Many of them are new Americans — Bengalis, Somalis, Bangladeshis — who need to be educated in their own languages about the risk lead poisoning presents and about lead-safe work practices.

A new ordinance has to combine incentives to come into compliance, alongside punishments for  intractable landlords.

All of that has taken time, Matteliano said. She agreed the delay is frustrating — as is the city’s previous record of inaction — but added, “I would say it’s never too late to be working on this.”

Nowakowski’s deadline

Fillmore District Councilmember Mitch Nowakowski shares Mattelliano’s appreciation of the complexities of the problem. 

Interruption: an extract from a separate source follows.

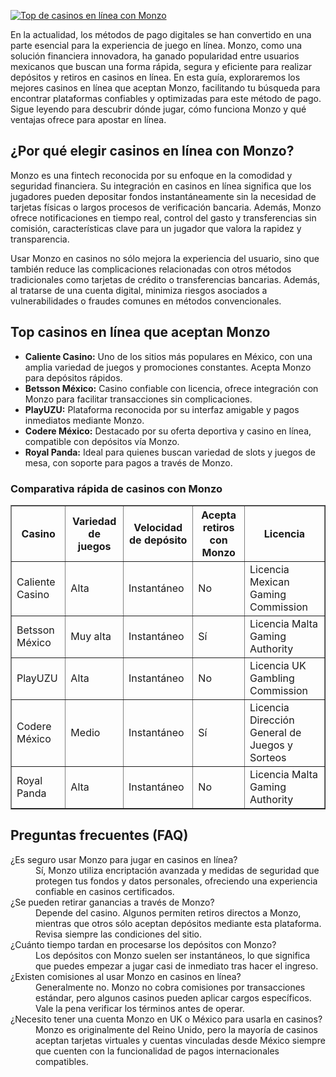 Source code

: [![Top de casinos en línea con Monzo](https://123-caf.pages.dev/gitsignup.png)](https://vrmoo.ru/Bt82HjjY)

<p>En la actualidad, los métodos de pago digitales se han convertido en una parte esencial para la experiencia de juego en línea. Monzo, como una solución financiera innovadora, ha ganado popularidad entre usuarios mexicanos que buscan una forma rápida, segura y eficiente para realizar depósitos y retiros en casinos en línea. En esta guía, exploraremos los mejores casinos en línea que aceptan Monzo, facilitando tu búsqueda para encontrar plataformas confiables y optimizadas para este método de pago. Sigue leyendo para descubrir dónde jugar, cómo funciona Monzo y qué ventajas ofrece para apostar en línea.</p>  <h2>¿Por qué elegir casinos en línea con Monzo?</h2> <p>Monzo es una fintech reconocida por su enfoque en la comodidad y seguridad financiera. Su integración en casinos en línea significa que los jugadores pueden depositar fondos instantáneamente sin la necesidad de tarjetas físicas o largos procesos de verificación bancaria. Además, Monzo ofrece notificaciones en tiempo real, control del gasto y transferencias sin comisión, características clave para un jugador que valora la rapidez y transparencia.</p> <p>Usar Monzo en casinos no sólo mejora la experiencia del usuario, sino que también reduce las complicaciones relacionadas con otros métodos tradicionales como tarjetas de crédito o transferencias bancarias. Además, al tratarse de una cuenta digital, minimiza riesgos asociados a vulnerabilidades o fraudes comunes en métodos convencionales.</p>  <h2>Top casinos en línea que aceptan Monzo</h2> <ul>   <li><strong>Caliente Casino:</strong> Uno de los sitios más populares en México, con una amplia variedad de juegos y promociones constantes. Acepta Monzo para depósitos rápidos.</li>   <li><strong>Betsson México:</strong> Casino confiable con licencia, ofrece integración con Monzo para facilitar transacciones sin complicaciones.</li>   <li><strong>PlayUZU:</strong> Plataforma reconocida por su interfaz amigable y pagos inmediatos mediante Monzo.</li>   <li><strong>Codere México:</strong> Destacado por su oferta deportiva y casino en línea, compatible con depósitos vía Monzo.</li>   <li><strong>Royal Panda:</strong> Ideal para quienes buscan variedad de slots y juegos de mesa, con soporte para pagos a través de Monzo.</li> </ul>  <h3>Comparativa rápida de casinos con Monzo</h3> <table border="1" cellpadding="8" cellspacing="0">   <thead>     <tr>       <th>Casino</th>       <th>Variedad de juegos</th>       <th>Velocidad de depósito</th>       <th>Acepta retiros con Monzo</th>       <th>Licencia</th>     </tr>   </thead>   <tbody>     <tr>       <td>Caliente Casino</td>       <td>Alta</td>       <td>Instantáneo</td>       <td>No</td>       <td>Licencia Mexican Gaming Commission</td>     </tr>     <tr>       <td>Betsson México</td>       <td>Muy alta</td>       <td>Instantáneo</td>       <td>Sí</td>       <td>Licencia Malta Gaming Authority</td>     </tr>     <tr>       <td>PlayUZU</td>       <td>Alta</td>       <td>Instantáneo</td>       <td>No</td>       <td>Licencia UK Gambling Commission</td>     </tr>     <tr>       <td>Codere México</td>       <td>Medio</td>       <td>Instantáneo</td>       <td>Sí</td>       <td>Licencia Dirección General de Juegos y Sorteos</td>     </tr>     <tr>       <td>Royal Panda</td>       <td>Alta</td>       <td>Instantáneo</td>       <td>No</td>       <td>Licencia Malta Gaming Authority</td>     </tr>   </tbody> </table>  <h2>Preguntas frecuentes (FAQ)</h2> <dl>   <dt>¿Es seguro usar Monzo para jugar en casinos en línea?</dt>   <dd>Sí, Monzo utiliza encriptación avanzada y medidas de seguridad que protegen tus fondos y datos personales, ofreciendo una experiencia confiable en casinos certificados.</dd>      <dt>¿Se pueden retirar ganancias a través de Monzo?</dt>   <dd>Depende del casino. Algunos permiten retiros directos a Monzo, mientras que otros sólo aceptan depósitos mediante esta plataforma. Revisa siempre las condiciones del sitio.</dd>      <dt>¿Cuánto tiempo tardan en procesarse los depósitos con Monzo?</dt>   <dd>Los depósitos con Monzo suelen ser instantáneos, lo que significa que puedes empezar a jugar casi de inmediato tras hacer el ingreso.</dd>      <dt>¿Existen comisiones al usar Monzo en casinos en línea?</dt>   <dd>Generalmente no. Monzo no cobra comisiones por transacciones estándar, pero algunos casinos pueden aplicar cargos específicos. Vale la pena verificar los términos antes de operar.</dd>      <dt>¿Necesito tener una cuenta Monzo en UK o México para usarla en casinos?</dt>   <dd>Monzo es originalmente del Reino Unido, pero la mayoría de casinos aceptan tarjetas virtuales y cuentas vinculadas desde México siempre que cuenten con la funcionalidad de pagos internacionales compatibles.</dd> </dl>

He does not share her patience for a new ordinance.

“This is a priority. It’s one of my top priorities here in 2020,” Nowakowski said during a recent walk through the Broadway-Fillmore neighborhood. That neighborhood has one of the highest rates of lead poisoning in the city, according to Erie County health data. 

Nowakowski told Investigative Post he’d give the Brown administration until spring to submit a new ordinance to the Common Council for approval. 

“If it comes to that, I’m willing to write my own ordinance,” he said. “Because we’re really talking about the health and safety of the residents of the Fillmore District.”

Nowakowski also told Investigative Post that, when the city formulates next year’s budget in May, he’ll push the Brown administration to commit funding to a revolving loan fund that will help landlords pay for lead remediation work.

The idea is based on a program in Syracuse, which provides low- or no-interest loans, and sometimes grants, to qualifying landlords to bring their properties into code compliance. 

Syracuse’s program started out targeting lead contamination issues specifically. It has been so successful that it now helps property owners address other code violations, as well.

Petrucci told Investigative Post the target is to raise $2.5 million. Some of that money will come from banks, he said, and some from governments.

Erie County Executive Mark Poloncarz pledged $400,000 in seed money in the county’s current budget. The Brown administration has not yet committed funding. 

For Nowakowski, doing so is an imperative. 

“I believe it’s our responsibility to make lead a priority and start committing funds to it,” he said.